Skip site navigation (1)Skip section navigation (2)
Date:      Mon, 09 Jan 2012 18:37:52 +0200
From:      Mikolaj Golub <trociny@freebsd.org>
To:        arch@freebsd.org
Cc:        Robert Watson <rwatson@FreeBSD.org>, Kostik Belousov <kib@FreeBSD.org>
Subject:   unix domain sockets on nullfs(5)
Message-ID:  <86sjjobzmn.fsf@kopusha.home.net>

next in thread | raw e-mail | index | archive | help
--=-=-=

Hi,

There is a longstanding problem with nullfs(5) that is unix sockets do
not work between lower and upper layers.

See, e.g. kern/51583, kern/159663.

On a unix socket binding the created socket is referenced in the vnode
field v_socket. This field is used on connect (from the vnode returned
by lookup). Unix socket functions like unp_bind/connect set/access
this field directly.

This is the issue for nullfs, which uses two-layer vnode approach:
binding to the upper layer, the socket reference is stored in the
upper vnode; binding to the lower fs, the socket reference is stored
in the lower vnode and is not seen from the upper layer.

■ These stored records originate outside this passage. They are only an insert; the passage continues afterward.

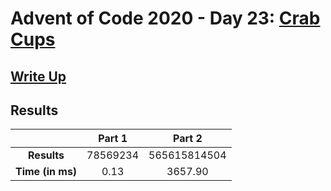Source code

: # Advent of Code 2020 - Day 23: [Crab Cups](https://adventofcode.com/2020/day/23)

## [Write Up](https://codingap.github.io/advent-of-code/writeups/2020/day23)

## Results

|                  | **Part 1** | **Part 2** |
| :--------------: | :--------: | :--------: |
|   **Results**    | 78569234 | 565615814504 |
| **Time (in ms)** | 0.13 | 3657.90 |
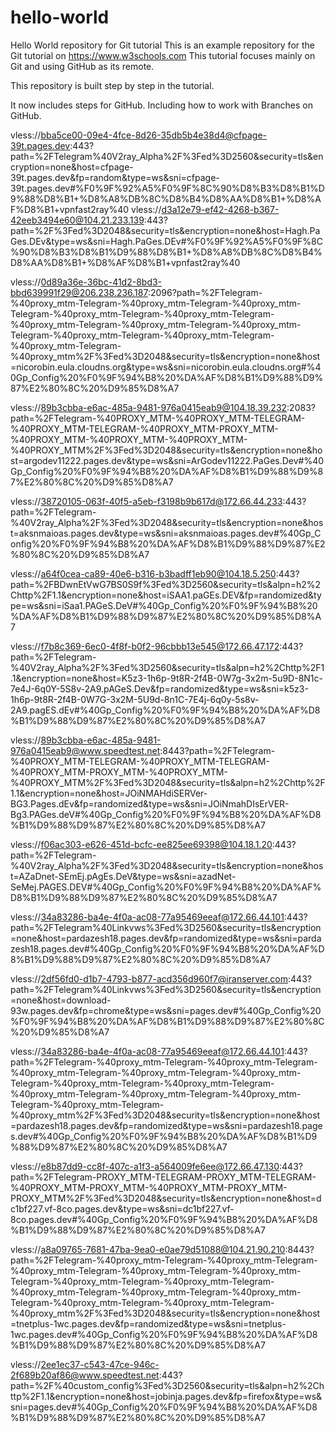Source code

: # hello-world
Hello World repository for Git tutorial
This is an example repository for the Git tutorial on https://www.w3schools.com
This tutorial focuses mainly on Git and using GitHub as its remote.

This repository is built step by step in the tutorial.

It now includes steps for GitHub.
Including how to work with Branches on GitHub.

vless://bba5ce00-09e4-4fce-8d26-35db5b4e38d4@cfpage-39t.pages.dev:443?path=%2FTelegram%40V2ray_Alpha%2F%3Fed%3D2560&security=tls&encryption=none&host=cfpage-39t.pages.dev&fp=random&type=ws&sni=cfpage-39t.pages.dev#%F0%9F%92%A5%F0%9F%8C%90%D8%B3%D8%B1%D9%88%D8%B1+%D8%A8%DB%8C%D8%B4%D8%AA%D8%B1+%D8%AF%D8%B1+vpnfast2ray%40
vless://d3a12e79-ef42-4268-b367-42eeb3494e60@104.21.233.139:443?path=%2F%3Fed%3D2048&security=tls&encryption=none&host=Hagh.PaGes.DEv&type=ws&sni=Hagh.PaGes.DEv#%F0%9F%92%A5%F0%9F%8C%90%D8%B3%D8%B1%D9%88%D8%B1+%D8%A8%DB%8C%D8%B4%D8%AA%D8%B1+%D8%AF%D8%B1+vpnfast2ray%40

vless://0d89a36e-36bc-41d2-8bd3-bbd639991f29@206.238.236.187:2096?path=%2FTelegram-%40proxy_mtm-Telegram-%40proxy_mtm-Telegram-%40proxy_mtm-Telegram-%40proxy_mtm-Telegram-%40proxy_mtm-Telegram-%40proxy_mtm-Telegram-%40proxy_mtm-Telegram-%40proxy_mtm-Telegram-%40proxy_mtm-Telegram-%40proxy_mtm-Telegram-%40proxy_mtm-Telegram-%40proxy_mtm%2F%3Fed%3D2048&security=tls&encryption=none&host=nicorobin.eula.cloudns.org&type=ws&sni=nicorobin.eula.cloudns.org#%40Gp_Config%20%F0%9F%94%B8%20%DA%AF%D8%B1%D9%88%D9%87%E2%80%8C%20%D9%85%D8%A7

vless://89b3cbba-e6ac-485a-9481-976a0415eab9@104.18.39.232:2083?path=%2FTelegram-%40PROXY_MTM-%40PROXY_MTM-TELEGRAM-%40PROXY_MTM-TELEGRAM-%40PROXY_MTM-PROXY_MTM-%40PROXY_MTM-%40PROXY_MTM-%40PROXY_MTM-%40PROXY_MTM%2F%3Fed%3D2048&security=tls&encryption=none&host=argodev11222.pages.dev&type=ws&sni=ArGodev11222.PaGes.Dev#%40Gp_Config%20%F0%9F%94%B8%20%DA%AF%D8%B1%D9%88%D9%87%E2%80%8C%20%D9%85%D8%A7

vless://38720105-063f-40f5-a5eb-f3198b9b617d@172.66.44.233:443?path=%2FTelegram-%40V2ray_Alpha%2F%3Fed%3D2048&security=tls&encryption=none&host=aksnmaioas.pages.dev&type=ws&sni=aksnmaioas.pages.dev#%40Gp_Config%20%F0%9F%94%B8%20%DA%AF%D8%B1%D9%88%D9%87%E2%80%8C%20%D9%85%D8%A7

vless://a64f0cea-ca89-40e6-b316-b3badff1eb90@104.18.5.250:443?path=%2FBDwnEtVwG7BS0S9f%3Fed%3D2560&security=tls&alpn=h2%2Chttp%2F1.1&encryption=none&host=iSAA1.paGEs.DEV&fp=randomized&type=ws&sni=iSaa1.PAGeS.DeV#%40Gp_Config%20%F0%9F%94%B8%20%DA%AF%D8%B1%D9%88%D9%87%E2%80%8C%20%D9%85%D8%A7

vless://f7b8c369-6ec0-4f8f-b0f2-96cbbb13e545@172.66.47.172:443?path=%2FTelegram-%40V2ray_Alpha%2F%3Fed%3D2560&security=tls&alpn=h2%2Chttp%2F1.1&encryption=none&host=K5z3-1h6p-9t8R-2f4B-0W7g-3x2m-5u9D-8N1c-7e4J-6q0Y-5S8v-2A9.pAGeS.Dev&fp=randomized&type=ws&sni=k5z3-1h6p-9t8R-2f4B-0W7G-3x2M-5U9d-8n1C-7E4j-6q0y-5s8v-2A9.pagES.dEv#%40Gp_Config%20%F0%9F%94%B8%20%DA%AF%D8%B1%D9%88%D9%87%E2%80%8C%20%D9%85%D8%A7

vless://89b3cbba-e6ac-485a-9481-976a0415eab9@www.speedtest.net:8443?path=%2FTelegram-%40PROXY_MTM-TELEGRAM-%40PROXY_MTM-TELEGRAM-%40PROXY_MTM-PROXY_MTM-%40PROXY_MTM-%40PROXY_MTM%2F%3Fed%3D2048&security=tls&alpn=h2%2Chttp%2F1.1&encryption=none&host=JOiNMAHdiSERVer-BG3.Pages.dEv&fp=randomized&type=ws&sni=JOiNmahDIsErVER-Bg3.PAGes.deV#%40Gp_Config%20%F0%9F%94%B8%20%DA%AF%D8%B1%D9%88%D9%87%E2%80%8C%20%D9%85%D8%A7

vless://f06ac303-e626-451d-bcfc-ee825ee69398@104.18.1.20:443?path=%2FTelegram-%40V2ray_Alpha%2F%3Fed%3D2048&security=tls&encryption=none&host=AZaDnet-SEmEj.pAgEs.DeV&type=ws&sni=azadNet-SeMej.PAGES.DEV#%40Gp_Config%20%F0%9F%94%B8%20%DA%AF%D8%B1%D9%88%D9%87%E2%80%8C%20%D9%85%D8%A7

vless://34a83286-ba4e-4f0a-ac08-77a95469eeaf@172.66.44.101:443?path=%2FTelegram%40Linkvws%3Fed%3D2560&security=tls&encryption=none&host=pardazesh18.pages.dev&fp=randomized&type=ws&sni=pardazesh18.pages.dev#%40Gp_Config%20%F0%9F%94%B8%20%DA%AF%D8%B1%D9%88%D9%87%E2%80%8C%20%D9%85%D8%A7

vless://2df56fd0-d1b7-4793-b877-acd356d960f7@iranserver.com:443?path=%2FTelegram%40Linkvws%3Fed%3D2560&security=tls&encryption=none&host=download-93w.pages.dev&fp=chrome&type=ws&sni=pages.dev#%40Gp_Config%20%F0%9F%94%B8%20%DA%AF%D8%B1%D9%88%D9%87%E2%80%8C%20%D9%85%D8%A7

vless://34a83286-ba4e-4f0a-ac08-77a95469eeaf@172.66.44.101:443?path=%2FTelegram-%40proxy_mtm-Telegram-%40proxy_mtm-Telegram-%40proxy_mtm-Telegram-%40proxy_mtm-Telegram-%40proxy_mtm-Telegram-%40proxy_mtm-Telegram-%40proxy_mtm-Telegram-%40proxy_mtm-Telegram-%40proxy_mtm-Telegram-%40proxy_mtm-Telegram-%40proxy_mtm-Telegram-%40proxy_mtm%2F%3Fed%3D2048&security=tls&encryption=none&host=pardazesh18.pages.dev&fp=randomized&type=ws&sni=pardazesh18.pages.dev#%40Gp_Config%20%F0%9F%94%B8%20%DA%AF%D8%B1%D9%88%D9%87%E2%80%8C%20%D9%85%D8%A7

vless://e8b87dd9-cc8f-407c-a1f3-a564009fe6ee@172.66.47.130:443?path=%2FTelegram-PROXY_MTM-TELEGRAM-PROXY_MTM-TELEGRAM-%40PROXY_MTM-PROXY_MTM-%40PROXY_MTM-PROXY_MTM-PROXY_MTM%2F%3Fed%3D2048&security=tls&encryption=none&host=dc1bf227.vf-8co.pages.dev&type=ws&sni=dc1bf227.vf-8co.pages.dev#%40Gp_Config%20%F0%9F%94%B8%20%DA%AF%D8%B1%D9%88%D9%87%E2%80%8C%20%D9%85%D8%A7

vless://a8a09765-7681-47ba-9ea0-e0ae79d51088@104.21.90.210:8443?path=%2FTelegram-%40proxy_mtm-Telegram-%40proxy_mtm-Telegram-%40proxy_mtm-Telegram-%40proxy_mtm-Telegram-%40proxy_mtm-Telegram-%40proxy_mtm-Telegram-%40proxy_mtm-Telegram-%40proxy_mtm-Telegram-%40proxy_mtm-Telegram-%40proxy_mtm-Telegram-%40proxy_mtm-Telegram-%40proxy_mtm-Telegram-%40proxy_mtm%2F%3Fed%3D2048&security=tls&encryption=none&host=tnetplus-1wc.pages.dev&fp=randomized&type=ws&sni=tnetplus-1wc.pages.dev#%40Gp_Config%20%F0%9F%94%B8%20%DA%AF%D8%B1%D9%88%D9%87%E2%80%8C%20%D9%85%D8%A7

vless://2ee1ec37-c543-47ce-946c-2f689b20af86@www.speedtest.net:443?path=%2F%40custom_config%3Fed%3D2560&security=tls&alpn=h2%2Chttp%2F1.1&encryption=none&host=jobinja.pages.dev&fp=firefox&type=ws&sni=pages.dev#%40Gp_Config%20%F0%9F%94%B8%20%DA%AF%D8%B1%D9%88%D9%87%E2%80%8C%20%D9%85%D8%A7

E.g. having /mnt/upper nullfs mounted on /mnt/lower:

1) if we bind to /mnt/lower/test.sock we can connect only to
/mnt/lower/test.sock.

2) if we bind to /mnt/upper/test.sock we can connect only to
/mnt/upper/test.sock.

The desired behavior is one can connect to both the lower and the
upper paths regardless if we bind to /mnt/lower/test.sock or
/mnt/upeer/test.sock.

In kern/159663 two approaches were discussed:

1) copy the socket pointer from lower vnode to upper vnode on the
upper vnode get  (fix the case when one binds to the lower fs and wants
to connect via the upper, but does not fix the case when one binds to
the upper and wants to connect via the lower fs);

2) make null_lookup/create return lower vnode for VSOCK vnodes.

Both approaches have issues and looks rather hackish.

kib@ suggested that the issue could be fixed if one added new VOP_*
operations for setting and accessing vnode's v_socket field.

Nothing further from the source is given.